• **WHAT TO DO**: Where a line of the data below has the string "label", copy that line.

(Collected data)
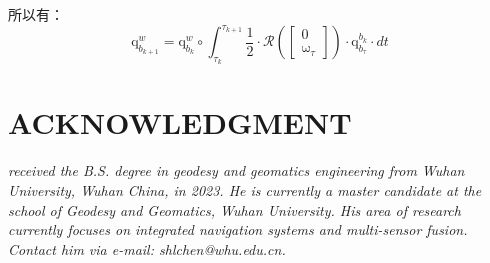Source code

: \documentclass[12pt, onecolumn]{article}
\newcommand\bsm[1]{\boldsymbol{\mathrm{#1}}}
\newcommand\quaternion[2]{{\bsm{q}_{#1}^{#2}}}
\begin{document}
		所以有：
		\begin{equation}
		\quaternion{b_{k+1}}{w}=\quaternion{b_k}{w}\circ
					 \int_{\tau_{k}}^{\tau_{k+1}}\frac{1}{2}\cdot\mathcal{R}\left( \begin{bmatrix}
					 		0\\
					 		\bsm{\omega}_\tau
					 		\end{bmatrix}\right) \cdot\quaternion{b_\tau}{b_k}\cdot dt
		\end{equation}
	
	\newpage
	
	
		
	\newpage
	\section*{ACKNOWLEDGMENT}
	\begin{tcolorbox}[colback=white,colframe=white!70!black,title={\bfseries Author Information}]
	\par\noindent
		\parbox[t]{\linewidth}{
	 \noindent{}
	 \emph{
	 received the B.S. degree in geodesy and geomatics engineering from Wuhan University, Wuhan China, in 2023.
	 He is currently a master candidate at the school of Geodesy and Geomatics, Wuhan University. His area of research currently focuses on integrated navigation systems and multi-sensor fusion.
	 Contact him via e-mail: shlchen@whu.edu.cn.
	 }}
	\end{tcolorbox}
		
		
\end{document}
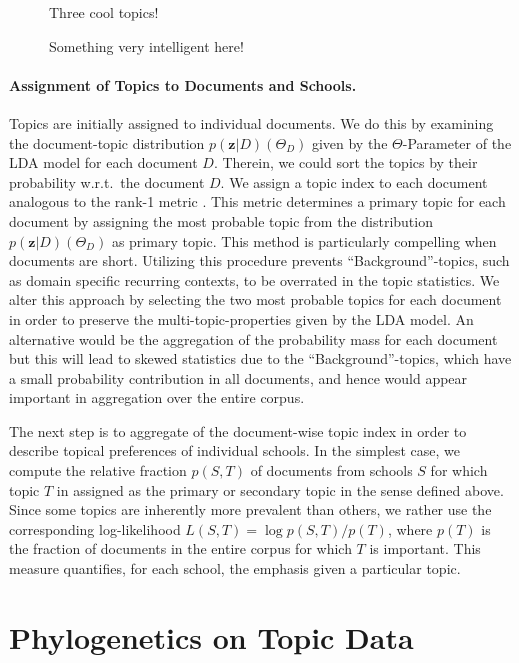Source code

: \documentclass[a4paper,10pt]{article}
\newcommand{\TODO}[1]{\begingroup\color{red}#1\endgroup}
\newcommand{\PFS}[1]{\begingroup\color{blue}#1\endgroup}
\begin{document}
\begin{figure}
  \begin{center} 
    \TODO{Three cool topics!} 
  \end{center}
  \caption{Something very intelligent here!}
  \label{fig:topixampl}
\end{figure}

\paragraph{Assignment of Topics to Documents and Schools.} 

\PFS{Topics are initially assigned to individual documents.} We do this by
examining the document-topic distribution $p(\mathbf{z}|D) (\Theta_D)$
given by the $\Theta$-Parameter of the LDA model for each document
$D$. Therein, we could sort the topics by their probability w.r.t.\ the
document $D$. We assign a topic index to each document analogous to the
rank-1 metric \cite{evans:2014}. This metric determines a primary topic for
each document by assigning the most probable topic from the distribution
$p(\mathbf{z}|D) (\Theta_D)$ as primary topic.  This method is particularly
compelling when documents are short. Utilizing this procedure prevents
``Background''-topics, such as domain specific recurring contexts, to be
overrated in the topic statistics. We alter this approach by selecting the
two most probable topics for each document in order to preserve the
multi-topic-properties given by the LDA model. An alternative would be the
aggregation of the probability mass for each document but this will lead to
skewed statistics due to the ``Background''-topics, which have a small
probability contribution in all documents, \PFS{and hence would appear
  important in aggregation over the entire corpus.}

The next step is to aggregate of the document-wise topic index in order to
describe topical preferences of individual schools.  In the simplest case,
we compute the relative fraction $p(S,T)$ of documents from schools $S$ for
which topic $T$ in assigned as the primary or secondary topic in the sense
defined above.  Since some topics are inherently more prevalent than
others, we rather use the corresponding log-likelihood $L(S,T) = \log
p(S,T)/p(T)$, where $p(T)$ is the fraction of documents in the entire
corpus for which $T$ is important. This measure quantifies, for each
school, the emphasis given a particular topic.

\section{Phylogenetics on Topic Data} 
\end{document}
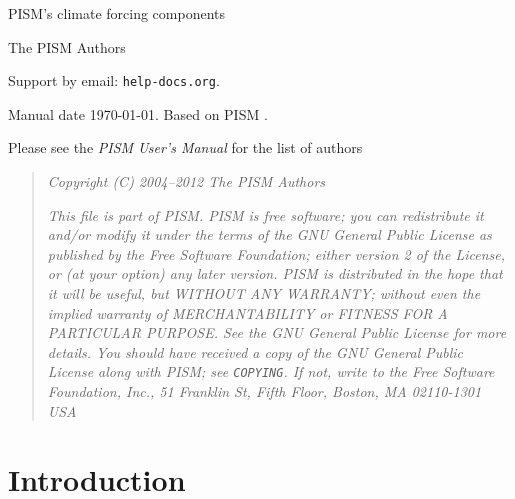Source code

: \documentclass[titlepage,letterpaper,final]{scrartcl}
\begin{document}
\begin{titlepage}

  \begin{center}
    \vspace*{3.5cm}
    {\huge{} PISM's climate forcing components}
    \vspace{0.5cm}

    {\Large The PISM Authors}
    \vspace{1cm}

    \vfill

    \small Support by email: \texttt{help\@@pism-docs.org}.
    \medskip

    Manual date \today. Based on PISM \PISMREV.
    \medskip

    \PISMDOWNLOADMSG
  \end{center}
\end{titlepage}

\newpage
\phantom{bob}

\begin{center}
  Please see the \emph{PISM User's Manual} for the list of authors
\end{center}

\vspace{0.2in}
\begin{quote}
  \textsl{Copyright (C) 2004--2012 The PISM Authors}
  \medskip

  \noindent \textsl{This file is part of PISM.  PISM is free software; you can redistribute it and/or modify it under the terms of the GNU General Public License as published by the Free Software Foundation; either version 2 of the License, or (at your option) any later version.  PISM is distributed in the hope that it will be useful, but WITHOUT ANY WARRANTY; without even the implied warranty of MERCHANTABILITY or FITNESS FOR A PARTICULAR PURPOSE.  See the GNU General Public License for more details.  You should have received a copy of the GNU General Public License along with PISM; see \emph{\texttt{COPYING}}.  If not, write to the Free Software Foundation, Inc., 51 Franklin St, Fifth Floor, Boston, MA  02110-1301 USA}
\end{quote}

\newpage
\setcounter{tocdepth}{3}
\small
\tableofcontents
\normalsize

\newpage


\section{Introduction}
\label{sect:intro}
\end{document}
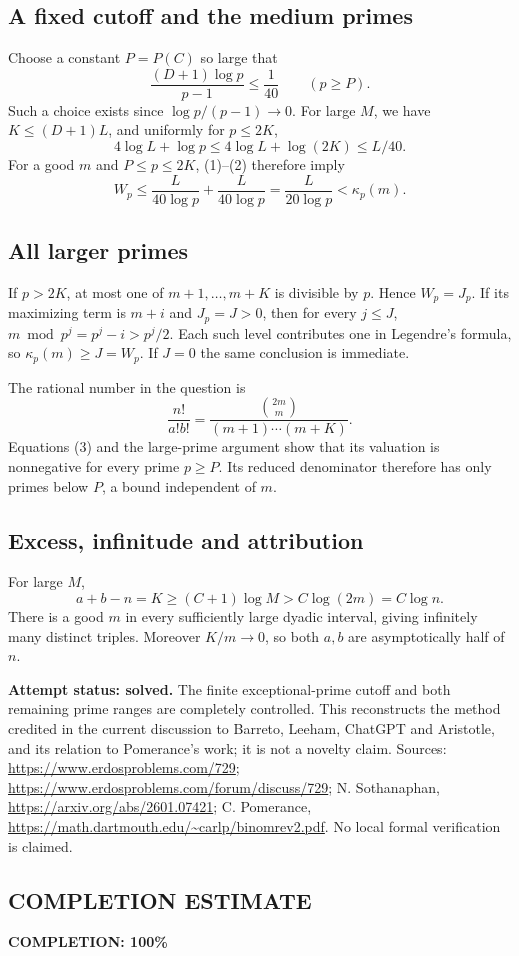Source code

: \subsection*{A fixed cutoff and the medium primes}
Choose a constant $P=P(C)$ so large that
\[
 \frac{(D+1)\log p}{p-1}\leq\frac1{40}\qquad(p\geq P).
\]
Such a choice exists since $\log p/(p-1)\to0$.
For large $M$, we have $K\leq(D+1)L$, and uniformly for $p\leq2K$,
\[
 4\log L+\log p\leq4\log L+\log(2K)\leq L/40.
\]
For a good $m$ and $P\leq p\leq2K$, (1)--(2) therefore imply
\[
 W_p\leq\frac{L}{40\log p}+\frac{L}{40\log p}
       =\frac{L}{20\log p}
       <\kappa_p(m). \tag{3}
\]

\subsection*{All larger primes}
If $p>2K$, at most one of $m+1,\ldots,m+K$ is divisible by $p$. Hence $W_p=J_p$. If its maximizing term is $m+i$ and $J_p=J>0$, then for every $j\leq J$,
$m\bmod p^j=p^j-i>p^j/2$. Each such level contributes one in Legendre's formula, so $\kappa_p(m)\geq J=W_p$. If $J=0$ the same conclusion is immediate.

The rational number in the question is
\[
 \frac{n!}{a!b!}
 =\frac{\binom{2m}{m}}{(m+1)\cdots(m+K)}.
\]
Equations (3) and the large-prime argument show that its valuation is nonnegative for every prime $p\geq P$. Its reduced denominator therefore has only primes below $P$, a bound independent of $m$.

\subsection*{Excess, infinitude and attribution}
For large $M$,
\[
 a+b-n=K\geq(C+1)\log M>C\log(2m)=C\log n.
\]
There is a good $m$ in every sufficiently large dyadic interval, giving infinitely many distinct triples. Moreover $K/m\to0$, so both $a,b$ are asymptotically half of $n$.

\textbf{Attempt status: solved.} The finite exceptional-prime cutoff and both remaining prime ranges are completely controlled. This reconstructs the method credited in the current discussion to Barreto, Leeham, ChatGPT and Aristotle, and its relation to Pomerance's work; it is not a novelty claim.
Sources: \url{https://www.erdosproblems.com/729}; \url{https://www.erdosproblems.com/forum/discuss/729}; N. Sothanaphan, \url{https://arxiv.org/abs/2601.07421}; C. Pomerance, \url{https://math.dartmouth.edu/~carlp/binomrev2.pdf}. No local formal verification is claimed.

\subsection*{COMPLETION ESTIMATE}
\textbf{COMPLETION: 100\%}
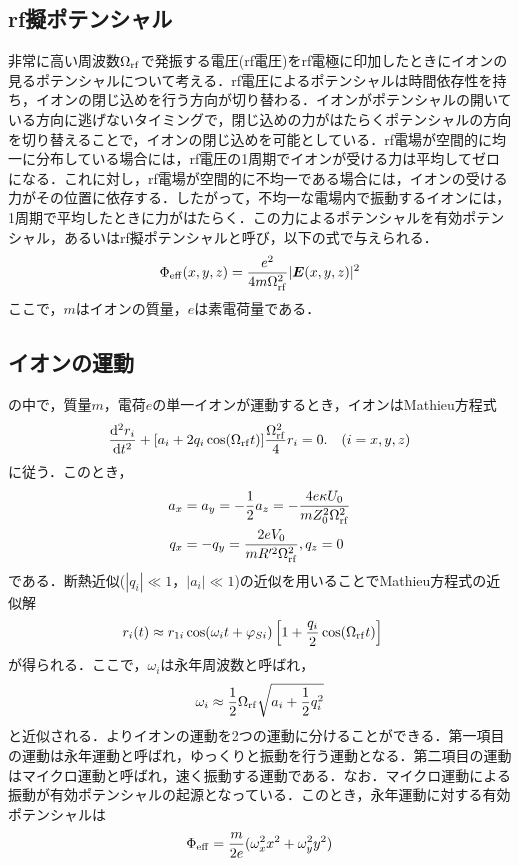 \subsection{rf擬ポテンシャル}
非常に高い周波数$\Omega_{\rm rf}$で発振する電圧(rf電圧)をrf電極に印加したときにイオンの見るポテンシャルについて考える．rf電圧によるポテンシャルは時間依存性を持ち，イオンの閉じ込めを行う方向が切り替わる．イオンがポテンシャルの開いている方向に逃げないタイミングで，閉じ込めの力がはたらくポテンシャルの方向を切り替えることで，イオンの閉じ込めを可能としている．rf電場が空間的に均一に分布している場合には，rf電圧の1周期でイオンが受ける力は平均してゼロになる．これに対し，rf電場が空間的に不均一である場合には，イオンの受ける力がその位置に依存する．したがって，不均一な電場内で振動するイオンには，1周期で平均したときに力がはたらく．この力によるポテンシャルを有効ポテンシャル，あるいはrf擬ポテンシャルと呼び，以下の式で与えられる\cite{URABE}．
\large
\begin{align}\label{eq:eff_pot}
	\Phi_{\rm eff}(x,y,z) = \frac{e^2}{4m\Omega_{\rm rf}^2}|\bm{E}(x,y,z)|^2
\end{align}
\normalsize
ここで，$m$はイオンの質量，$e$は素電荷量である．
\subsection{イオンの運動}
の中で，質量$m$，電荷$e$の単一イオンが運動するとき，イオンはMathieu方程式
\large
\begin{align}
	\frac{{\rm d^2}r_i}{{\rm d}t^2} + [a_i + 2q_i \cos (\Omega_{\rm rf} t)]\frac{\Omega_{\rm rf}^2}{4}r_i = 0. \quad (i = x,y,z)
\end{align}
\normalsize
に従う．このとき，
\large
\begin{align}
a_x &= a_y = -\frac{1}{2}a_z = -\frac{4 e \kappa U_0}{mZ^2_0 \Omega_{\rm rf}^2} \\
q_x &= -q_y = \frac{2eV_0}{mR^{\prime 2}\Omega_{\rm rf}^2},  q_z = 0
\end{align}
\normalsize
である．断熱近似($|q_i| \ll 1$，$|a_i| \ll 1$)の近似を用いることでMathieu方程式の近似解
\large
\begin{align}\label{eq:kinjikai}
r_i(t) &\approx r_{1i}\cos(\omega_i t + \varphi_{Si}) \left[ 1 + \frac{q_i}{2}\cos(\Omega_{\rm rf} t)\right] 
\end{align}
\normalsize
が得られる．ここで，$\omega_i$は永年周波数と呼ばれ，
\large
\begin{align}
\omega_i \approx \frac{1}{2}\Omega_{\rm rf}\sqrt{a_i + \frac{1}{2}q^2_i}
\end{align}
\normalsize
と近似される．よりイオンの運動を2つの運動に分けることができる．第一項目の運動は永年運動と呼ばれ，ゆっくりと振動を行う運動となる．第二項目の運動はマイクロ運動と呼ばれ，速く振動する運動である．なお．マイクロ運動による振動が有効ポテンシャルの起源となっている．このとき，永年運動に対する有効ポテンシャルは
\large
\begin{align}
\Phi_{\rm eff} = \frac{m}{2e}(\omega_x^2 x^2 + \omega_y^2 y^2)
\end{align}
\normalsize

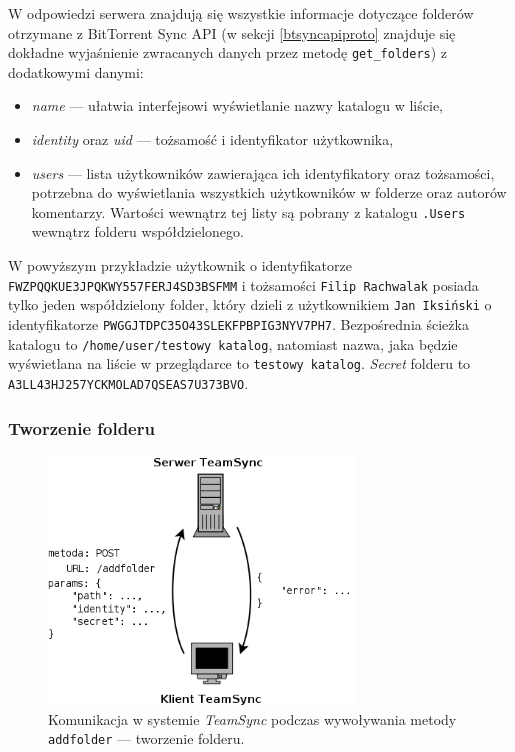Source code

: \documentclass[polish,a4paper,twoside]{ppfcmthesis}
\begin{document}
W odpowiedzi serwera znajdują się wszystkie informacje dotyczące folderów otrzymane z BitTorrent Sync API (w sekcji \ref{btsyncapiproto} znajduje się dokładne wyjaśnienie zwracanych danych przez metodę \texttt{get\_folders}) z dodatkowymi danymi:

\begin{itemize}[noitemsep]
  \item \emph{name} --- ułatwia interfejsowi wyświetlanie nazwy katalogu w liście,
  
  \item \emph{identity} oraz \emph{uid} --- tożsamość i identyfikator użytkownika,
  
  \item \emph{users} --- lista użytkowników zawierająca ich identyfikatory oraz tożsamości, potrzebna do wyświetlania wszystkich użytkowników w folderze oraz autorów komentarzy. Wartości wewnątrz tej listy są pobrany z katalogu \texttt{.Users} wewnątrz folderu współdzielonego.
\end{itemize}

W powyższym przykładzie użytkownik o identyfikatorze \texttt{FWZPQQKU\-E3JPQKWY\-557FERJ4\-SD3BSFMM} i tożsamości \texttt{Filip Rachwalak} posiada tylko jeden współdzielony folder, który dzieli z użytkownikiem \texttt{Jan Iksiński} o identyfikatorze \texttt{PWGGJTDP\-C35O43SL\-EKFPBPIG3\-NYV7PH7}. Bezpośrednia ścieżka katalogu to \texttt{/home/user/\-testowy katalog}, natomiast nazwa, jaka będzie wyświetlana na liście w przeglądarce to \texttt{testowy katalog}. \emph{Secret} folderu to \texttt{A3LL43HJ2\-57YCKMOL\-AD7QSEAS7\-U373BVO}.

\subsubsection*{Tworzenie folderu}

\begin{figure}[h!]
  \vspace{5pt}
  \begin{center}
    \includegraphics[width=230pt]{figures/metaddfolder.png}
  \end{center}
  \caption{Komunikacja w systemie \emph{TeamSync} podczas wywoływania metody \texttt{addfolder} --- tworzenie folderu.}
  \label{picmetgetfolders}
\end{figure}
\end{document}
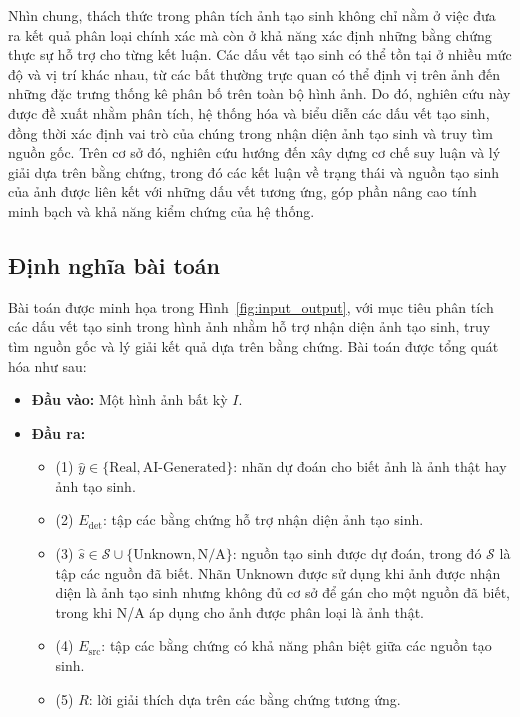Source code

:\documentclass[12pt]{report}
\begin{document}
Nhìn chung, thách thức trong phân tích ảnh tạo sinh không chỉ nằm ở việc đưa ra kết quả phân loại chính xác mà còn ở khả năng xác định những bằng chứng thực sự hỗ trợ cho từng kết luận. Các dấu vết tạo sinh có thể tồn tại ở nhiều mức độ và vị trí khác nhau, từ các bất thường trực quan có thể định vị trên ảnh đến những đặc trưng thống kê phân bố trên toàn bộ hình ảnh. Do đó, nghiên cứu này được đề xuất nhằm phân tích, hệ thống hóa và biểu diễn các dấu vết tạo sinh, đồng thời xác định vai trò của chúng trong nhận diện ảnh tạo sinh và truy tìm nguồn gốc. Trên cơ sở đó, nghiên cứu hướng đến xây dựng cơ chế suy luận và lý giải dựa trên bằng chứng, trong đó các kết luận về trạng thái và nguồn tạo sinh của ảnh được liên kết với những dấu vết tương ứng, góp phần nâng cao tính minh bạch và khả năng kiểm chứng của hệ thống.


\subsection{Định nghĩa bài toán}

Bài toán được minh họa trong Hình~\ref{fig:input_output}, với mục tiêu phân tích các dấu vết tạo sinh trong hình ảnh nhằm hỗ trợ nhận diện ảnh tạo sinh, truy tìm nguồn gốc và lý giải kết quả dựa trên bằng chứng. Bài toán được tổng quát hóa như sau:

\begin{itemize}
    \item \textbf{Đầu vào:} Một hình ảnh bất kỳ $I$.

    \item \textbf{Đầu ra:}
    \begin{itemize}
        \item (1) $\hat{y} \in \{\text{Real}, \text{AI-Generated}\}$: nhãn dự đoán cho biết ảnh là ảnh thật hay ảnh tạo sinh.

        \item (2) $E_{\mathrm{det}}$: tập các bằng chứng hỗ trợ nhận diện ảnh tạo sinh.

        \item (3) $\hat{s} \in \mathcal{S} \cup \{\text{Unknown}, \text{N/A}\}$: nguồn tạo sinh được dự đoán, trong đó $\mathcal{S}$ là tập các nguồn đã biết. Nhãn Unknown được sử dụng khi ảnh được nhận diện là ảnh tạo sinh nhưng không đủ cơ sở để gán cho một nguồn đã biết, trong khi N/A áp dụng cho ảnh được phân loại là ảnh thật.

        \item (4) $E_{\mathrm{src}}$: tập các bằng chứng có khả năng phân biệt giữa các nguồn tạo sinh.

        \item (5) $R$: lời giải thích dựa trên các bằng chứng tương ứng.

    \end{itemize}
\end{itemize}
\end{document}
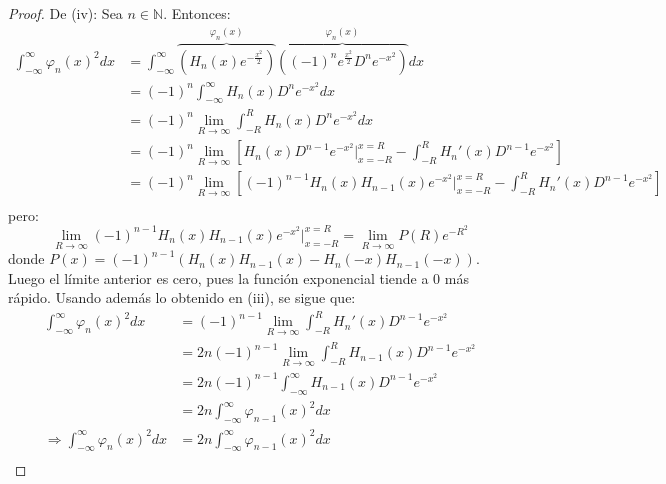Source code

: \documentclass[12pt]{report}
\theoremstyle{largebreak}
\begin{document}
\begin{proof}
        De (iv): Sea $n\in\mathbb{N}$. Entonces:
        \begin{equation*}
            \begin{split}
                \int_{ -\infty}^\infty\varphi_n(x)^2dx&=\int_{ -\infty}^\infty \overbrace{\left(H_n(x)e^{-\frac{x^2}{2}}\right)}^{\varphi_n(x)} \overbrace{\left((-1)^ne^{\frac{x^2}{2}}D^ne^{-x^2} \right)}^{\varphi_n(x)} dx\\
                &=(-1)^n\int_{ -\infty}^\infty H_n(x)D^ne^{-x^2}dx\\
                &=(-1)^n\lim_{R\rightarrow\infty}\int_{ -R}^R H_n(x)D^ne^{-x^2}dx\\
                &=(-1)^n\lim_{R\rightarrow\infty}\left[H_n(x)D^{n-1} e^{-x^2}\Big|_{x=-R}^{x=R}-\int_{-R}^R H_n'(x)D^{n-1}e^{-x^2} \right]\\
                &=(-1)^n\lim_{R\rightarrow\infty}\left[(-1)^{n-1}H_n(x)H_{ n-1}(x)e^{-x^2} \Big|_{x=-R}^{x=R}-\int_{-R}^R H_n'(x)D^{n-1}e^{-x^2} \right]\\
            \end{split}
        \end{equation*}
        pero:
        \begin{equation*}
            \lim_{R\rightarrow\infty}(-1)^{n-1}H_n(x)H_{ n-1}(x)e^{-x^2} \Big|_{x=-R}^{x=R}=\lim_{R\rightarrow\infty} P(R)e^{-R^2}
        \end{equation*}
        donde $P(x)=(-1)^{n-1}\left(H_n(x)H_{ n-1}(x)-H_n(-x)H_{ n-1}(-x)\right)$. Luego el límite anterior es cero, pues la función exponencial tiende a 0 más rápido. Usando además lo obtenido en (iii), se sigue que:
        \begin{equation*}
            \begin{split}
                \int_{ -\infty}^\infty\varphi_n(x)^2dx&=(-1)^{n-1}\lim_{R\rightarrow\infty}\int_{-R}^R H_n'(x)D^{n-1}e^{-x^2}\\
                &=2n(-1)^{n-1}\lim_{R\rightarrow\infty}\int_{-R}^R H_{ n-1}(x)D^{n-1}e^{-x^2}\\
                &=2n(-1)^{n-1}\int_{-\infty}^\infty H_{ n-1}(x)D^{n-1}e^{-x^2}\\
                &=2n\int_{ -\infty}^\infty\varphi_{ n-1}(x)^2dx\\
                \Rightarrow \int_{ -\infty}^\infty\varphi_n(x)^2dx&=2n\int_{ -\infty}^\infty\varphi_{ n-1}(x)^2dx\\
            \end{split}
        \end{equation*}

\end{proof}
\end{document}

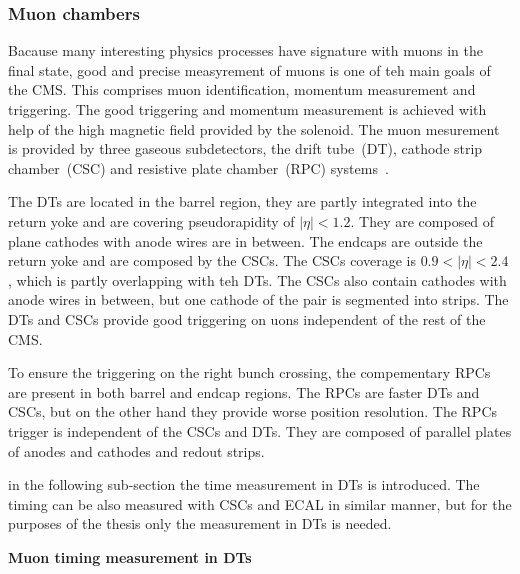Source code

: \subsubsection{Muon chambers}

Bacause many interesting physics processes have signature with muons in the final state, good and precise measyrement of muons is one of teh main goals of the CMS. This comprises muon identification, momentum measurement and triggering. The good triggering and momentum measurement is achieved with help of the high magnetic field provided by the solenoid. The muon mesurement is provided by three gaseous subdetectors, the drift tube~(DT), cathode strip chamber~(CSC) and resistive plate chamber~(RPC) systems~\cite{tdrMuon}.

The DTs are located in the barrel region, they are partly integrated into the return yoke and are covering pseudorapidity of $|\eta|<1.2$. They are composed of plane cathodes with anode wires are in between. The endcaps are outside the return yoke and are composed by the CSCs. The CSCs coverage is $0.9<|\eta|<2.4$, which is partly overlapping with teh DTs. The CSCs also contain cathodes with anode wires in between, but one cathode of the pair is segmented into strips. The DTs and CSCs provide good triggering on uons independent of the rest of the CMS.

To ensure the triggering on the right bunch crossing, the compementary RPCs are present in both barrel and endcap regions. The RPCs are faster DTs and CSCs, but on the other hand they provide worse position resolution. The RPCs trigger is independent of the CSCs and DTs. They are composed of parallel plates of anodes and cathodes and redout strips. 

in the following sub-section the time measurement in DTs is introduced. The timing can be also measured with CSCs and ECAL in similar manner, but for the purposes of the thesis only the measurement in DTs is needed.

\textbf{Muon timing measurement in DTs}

• **YOUR SOLUTION**:
  \label{fig:topixampl}
\label{sect:intro}
\begin{align}\label{eq:eff_pot}
\begin{align}\label{eq:kinjikai}
  \label{picmetgetfolders}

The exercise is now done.